Pourtant, la récente étude de l’association Via Seva en partenariat avec l’Ademe révèle qu’un tiers des répondants ne sait pas dire le montant de sa facture. Encore plus étonnant, presque un sondé sur deux n’a pas conscience de l’augmentation des prix de l’énergie (malgré une hausse de 12% entre août 2010 et août 2011 selon l’Insee). Ces chiffres sont d’autant plus surprenant que les familles en précarité énergétique ne cessent d’augmenter. Il semble légitime de se poser la question d’une France à deux vitesses. Celle qui règle son énergie quel que soit le prix et la France de ceux qui sont subventionnés par l’Etat. La classe moyenne est-elle en train de disparaître ou devient -elle muette, sans opinion, fataliste? Pour ceux qui n’ont pas encore d’avis, voici un petit graphe qui montre la progression du tarif des énergies ces dernières années d’après le ministère (FOD: fioul domestique).

La géothermie pourrait devenir la solution urbaine avant le solaire

Conscients que le chauffage de demain cochera nécessairement la case de l’indépendance énergétique, 40 %  des sondés imaginent au moins trois énergies pour alimenter leur chauffage.
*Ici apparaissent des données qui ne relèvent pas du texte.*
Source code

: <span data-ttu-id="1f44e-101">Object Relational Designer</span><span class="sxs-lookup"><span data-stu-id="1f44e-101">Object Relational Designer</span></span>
Le graphe ci-dessous montre que près de 55% des personnes interrogées déclarent un intérêt pour le réseau de chaleur et 31% le voient même comme un mode de chauffage d’avenir.

La majorité des sondés plebiscite le chauffage collectif sans savoir pour autant peser dans la négociation des contrats d’exploitation avec les énergéticiens. La préférence se confirme dans les réseaux de chaleur par rapport à la chaudière commune d’un immeuble. Mais les consommateurs soucieux de payer l’énergie au meilleur marché optent le plus souvent pour une maîtrise individuelle du réglage de la température et de leur consommation réelle.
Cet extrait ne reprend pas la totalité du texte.